Note: the above policies may cause some tasks to not get run for long periods. For example, suppose that
- A 2-CPU machine has 1 GB RAM,
- There's a small-RAM job X with a close deadline
- There's a 1 GB job Y
- There are several small-RAM jobs.
In this case, Y won't run until X has finished, even if it more deserving (in terms of debt) than the other small jobs. However, Y won't starve indefinitely. Eventually it will run into deadline trouble, and will run ahead of everything else.
A task is aborted if, at any point, its working set size is larger than
(RAM size)*max(ram_max_used_frac_busy, ram_max_used_frac_idle)
since this means it can't be scheduled.
The BOINC_STATUS structure contains:
double working_set_size; // app's current WS (non-smoothed)
double max_working_set_size; // app will be aborted if WS exceeds thisSo the app might size arrays to fit in the different between these.
Each workunit includes:
-
rsc_memory_bound: an estimate of the app's largest working set size.
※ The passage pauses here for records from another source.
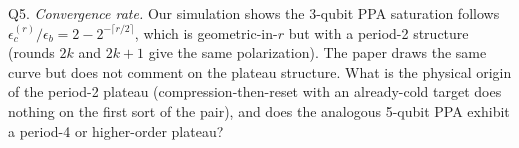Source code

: \documentclass[11pt]{article}
\begin{document}
Q5. \emph{Convergence rate.} Our simulation shows the 3-qubit PPA saturation
follows $\epsilon_c^{(r)}/\epsilon_b = 2 - 2^{-\lceil r/2 \rceil}$, which is
geometric-in-$r$ but with a period-2 structure (rounds $2k$ and $2k+1$ give
the same polarization). The paper draws the same curve but does not comment
on the plateau structure. What is the physical origin of the period-2
plateau (compression-then-reset with an already-cold target does nothing on
the first sort of the pair), and does the analogous 5-qubit PPA exhibit a
period-4 or higher-order plateau?
\end{document}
Note: most projects supply inaccurate (usually too small) values.
A result is sent to a client only if
rsc_memory_bound < (RAM size)*max(ram_max_used_frac_busy, ram_max_used_frac_idle)
In other words, a job is sent only if the client can run it at least some of the time.
Possible ideas:
- Measure non-BOINC RAM usage (WSS size). A possible policy: if non-BOINC RAM usage is X, BOINC can use total-X.
- Make the round-robin simulator aware of memory issues.
- Measure page-fault rates for each process, and suspend BOINC apps as needed to limit this. Problem: this info doesn't seem to be available on Win; the reported page fault rate includes faults that don't read from disk.